Most of the approximately 100 displaced workers weren’t as fortunate, including her husband, Milton.
At the time of Daphne’s phone interview with the Beacon, Milton was off working one of four part-time jobs he took on throughout the summer. He’s trying to earn enough hours to qualify for employment insurance to help see them through the upcoming winter and spring.
Daphne had spent 33 years working at the fish plant. Milton worked there for 45 years.
“My husband put at least 30 applications and resumes in surrounding towns, he phoned five plants, but he wasn’t able to line anything up,” she said.
“It don’t look very good, our town was very busy this summer because of tourism, but now everything is slowing down,” she said.
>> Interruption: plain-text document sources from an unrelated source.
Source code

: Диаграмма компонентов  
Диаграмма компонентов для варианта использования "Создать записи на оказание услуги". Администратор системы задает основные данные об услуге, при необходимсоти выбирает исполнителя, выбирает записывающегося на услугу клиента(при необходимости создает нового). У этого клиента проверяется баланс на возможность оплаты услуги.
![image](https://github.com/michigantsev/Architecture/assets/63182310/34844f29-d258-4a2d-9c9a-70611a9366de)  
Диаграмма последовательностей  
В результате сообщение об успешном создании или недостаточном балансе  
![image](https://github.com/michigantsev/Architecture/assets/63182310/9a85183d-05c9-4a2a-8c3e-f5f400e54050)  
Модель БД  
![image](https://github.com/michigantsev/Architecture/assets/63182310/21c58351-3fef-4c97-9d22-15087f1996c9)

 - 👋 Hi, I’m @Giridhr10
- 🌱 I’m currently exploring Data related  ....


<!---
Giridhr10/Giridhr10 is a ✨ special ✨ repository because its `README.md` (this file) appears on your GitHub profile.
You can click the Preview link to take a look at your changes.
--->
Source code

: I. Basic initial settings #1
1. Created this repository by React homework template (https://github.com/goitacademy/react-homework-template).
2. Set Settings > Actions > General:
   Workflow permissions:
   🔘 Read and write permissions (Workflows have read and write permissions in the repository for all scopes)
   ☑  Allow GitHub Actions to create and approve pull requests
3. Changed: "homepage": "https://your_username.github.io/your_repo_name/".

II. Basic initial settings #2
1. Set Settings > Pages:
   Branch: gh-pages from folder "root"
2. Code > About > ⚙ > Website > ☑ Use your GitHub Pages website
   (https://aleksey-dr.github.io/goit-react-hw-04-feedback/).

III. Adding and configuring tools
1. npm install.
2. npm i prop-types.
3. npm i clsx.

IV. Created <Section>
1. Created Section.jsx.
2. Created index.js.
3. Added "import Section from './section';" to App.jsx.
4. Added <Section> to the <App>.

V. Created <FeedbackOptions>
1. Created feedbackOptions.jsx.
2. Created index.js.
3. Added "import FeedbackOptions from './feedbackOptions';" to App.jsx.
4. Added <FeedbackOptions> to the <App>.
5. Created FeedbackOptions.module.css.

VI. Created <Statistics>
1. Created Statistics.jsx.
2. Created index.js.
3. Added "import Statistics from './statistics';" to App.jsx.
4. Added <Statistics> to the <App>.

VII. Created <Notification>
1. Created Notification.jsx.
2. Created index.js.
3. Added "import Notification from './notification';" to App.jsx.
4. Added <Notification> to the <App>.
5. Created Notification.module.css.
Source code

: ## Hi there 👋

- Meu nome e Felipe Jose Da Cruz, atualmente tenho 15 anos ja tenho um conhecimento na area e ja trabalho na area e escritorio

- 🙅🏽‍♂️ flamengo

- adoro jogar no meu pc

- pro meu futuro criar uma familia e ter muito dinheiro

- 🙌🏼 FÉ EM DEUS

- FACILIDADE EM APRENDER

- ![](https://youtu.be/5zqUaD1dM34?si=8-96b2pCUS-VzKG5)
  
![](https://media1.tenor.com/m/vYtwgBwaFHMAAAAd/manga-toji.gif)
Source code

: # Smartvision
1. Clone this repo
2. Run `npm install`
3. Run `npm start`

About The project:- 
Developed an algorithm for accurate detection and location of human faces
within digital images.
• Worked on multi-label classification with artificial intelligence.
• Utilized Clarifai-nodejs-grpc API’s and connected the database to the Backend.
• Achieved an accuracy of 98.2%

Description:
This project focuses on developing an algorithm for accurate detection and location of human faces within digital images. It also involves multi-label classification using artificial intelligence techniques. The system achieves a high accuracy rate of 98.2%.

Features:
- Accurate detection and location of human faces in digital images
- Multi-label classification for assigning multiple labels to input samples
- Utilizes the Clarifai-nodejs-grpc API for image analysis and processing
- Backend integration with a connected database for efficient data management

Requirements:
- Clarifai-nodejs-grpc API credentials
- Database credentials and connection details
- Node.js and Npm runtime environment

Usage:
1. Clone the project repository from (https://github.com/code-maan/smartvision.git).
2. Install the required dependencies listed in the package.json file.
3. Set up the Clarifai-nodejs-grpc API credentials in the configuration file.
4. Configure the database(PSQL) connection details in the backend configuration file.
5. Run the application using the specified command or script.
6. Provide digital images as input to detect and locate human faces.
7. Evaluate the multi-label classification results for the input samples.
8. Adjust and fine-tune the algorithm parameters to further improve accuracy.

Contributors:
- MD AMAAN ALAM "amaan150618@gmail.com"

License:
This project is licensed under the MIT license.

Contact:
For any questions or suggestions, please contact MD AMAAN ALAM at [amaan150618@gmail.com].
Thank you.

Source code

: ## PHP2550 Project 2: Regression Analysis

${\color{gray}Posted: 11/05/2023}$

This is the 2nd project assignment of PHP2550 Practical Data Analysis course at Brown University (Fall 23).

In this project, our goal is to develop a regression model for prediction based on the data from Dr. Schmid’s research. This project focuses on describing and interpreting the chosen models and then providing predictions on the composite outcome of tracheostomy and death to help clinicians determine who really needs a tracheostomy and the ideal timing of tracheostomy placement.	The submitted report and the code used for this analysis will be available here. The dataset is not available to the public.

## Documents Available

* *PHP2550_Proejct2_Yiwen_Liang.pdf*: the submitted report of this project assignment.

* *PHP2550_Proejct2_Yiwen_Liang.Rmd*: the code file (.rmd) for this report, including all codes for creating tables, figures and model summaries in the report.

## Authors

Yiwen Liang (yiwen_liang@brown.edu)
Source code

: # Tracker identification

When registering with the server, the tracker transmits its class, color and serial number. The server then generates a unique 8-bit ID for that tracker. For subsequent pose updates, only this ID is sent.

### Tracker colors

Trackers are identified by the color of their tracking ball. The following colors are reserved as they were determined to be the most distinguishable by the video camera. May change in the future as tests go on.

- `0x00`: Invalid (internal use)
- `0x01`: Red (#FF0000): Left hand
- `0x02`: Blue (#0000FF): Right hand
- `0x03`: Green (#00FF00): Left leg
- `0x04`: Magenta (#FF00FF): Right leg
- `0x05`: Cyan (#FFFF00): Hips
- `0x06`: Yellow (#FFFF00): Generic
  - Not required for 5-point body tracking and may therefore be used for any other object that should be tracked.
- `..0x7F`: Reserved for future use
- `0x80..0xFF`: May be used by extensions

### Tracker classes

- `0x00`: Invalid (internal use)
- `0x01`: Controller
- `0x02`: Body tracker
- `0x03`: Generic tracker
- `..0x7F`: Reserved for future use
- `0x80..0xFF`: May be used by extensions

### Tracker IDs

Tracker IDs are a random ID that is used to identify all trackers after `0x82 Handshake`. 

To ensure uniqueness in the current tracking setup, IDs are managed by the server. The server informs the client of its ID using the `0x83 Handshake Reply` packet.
Employment projects are getting set to come on stream, and Daphne said it’s badly needed, “because there are a lot of people who have had their employment insurance run out.”
Outgoing Twillingate Mayor Gordon Noseworthy said projects were set to start rolling out Sept. 18, the first being upgrades to the town’s swimming pool, followed by Hospital Pond upgrades Sept. 25. Another project, pending approval, would provide hours to upgrade the Harbour Authority.
Noseworthy said while it’s been a tough summer for the displaced plant workers, many people are finding their own employment.
He used the program list, which identifies those who need hours to qualify for employment insurance, as an example.
“It started out with 93 plant workers on the list, then it went down to 42, and as far as I know it’s less than that now,” he said.